HOUSTON COURT OF APPEALS REVERSES INSURANCE CODE, CONTRACT JUDGMENT IN FAVOR OF INSUREDS WHO FAILED TO RENEW POLICY
The First Court of Appeals in Houston recently reversed a $40,000 judgment in favor of two homeowners who did not renew their policy prior to a fire that damaged their residence. In Texas Farm Bureau Underwriters et al v. Douglas Rasmussen and Kathy Rasmussen, No. 01-12-00992-CV (Tex. App.—Houston [1st Dist.] July 11, 2013), the plaintiffs had contended that their policy should have renewed automatically because they allegedly did not receive a renewal notice in the mail. The jury agreed, finding that there was a policy in place at the time of the fire, that Texas Farm Bureau breached the policy, and that Texas Farm Bureau made false or misleading statements in violation of the insurance code.
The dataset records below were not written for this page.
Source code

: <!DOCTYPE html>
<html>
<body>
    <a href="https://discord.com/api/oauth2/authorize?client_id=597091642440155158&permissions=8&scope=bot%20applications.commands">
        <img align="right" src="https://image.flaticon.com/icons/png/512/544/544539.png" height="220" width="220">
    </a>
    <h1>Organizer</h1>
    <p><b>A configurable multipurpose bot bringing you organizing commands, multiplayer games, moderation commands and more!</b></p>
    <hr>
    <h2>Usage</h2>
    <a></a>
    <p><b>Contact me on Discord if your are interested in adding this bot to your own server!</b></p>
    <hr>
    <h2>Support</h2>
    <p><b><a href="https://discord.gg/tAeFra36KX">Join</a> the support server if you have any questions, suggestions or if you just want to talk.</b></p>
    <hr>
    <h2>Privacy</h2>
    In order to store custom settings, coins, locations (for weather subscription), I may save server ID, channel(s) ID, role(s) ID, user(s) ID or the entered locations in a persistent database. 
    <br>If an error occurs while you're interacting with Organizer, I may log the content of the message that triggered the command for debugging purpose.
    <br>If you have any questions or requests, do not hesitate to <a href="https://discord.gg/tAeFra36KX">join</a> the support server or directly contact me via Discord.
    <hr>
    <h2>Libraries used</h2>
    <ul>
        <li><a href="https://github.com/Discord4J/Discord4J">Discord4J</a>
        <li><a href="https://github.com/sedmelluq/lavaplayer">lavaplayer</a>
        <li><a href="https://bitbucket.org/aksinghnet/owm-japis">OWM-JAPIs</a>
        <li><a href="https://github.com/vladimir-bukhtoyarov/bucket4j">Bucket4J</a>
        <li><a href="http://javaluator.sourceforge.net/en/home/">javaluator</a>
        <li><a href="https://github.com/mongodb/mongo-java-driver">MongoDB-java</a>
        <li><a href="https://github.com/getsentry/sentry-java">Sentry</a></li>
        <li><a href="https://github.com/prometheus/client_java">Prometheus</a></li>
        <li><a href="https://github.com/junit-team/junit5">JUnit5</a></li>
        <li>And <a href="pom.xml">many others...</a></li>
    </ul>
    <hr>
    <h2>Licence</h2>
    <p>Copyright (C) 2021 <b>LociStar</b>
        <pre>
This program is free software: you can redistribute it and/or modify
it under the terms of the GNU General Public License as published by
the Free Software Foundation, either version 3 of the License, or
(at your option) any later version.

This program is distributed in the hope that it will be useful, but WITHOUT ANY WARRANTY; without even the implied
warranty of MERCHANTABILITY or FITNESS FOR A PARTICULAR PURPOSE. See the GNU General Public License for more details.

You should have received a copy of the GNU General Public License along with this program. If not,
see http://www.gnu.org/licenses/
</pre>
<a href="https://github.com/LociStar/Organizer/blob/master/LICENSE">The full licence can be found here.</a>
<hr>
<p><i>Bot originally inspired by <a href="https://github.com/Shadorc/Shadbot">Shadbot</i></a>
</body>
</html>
The court of appeals found legally insufficient evidence for all of the jury’s finding, and rendered judgment for Texas Farm Bureau. There was no automatic renewal, the court said, because the plaintiffs never asked that the policy be renewed and never paid the premium. The fact that the plaintiffs claimed that they never received renewal notice was not relevant, however, because an insurer has no duty to inform its insured about a delinquent premium. The plaintiffs’ insurance code claims also failed, because first, there was no policy to support an unfair claims settlement cause of action, and second, the false statements purportedly made by the plaintiffs’ agent were unrelated to the circumstances of the plaintiff’s claim.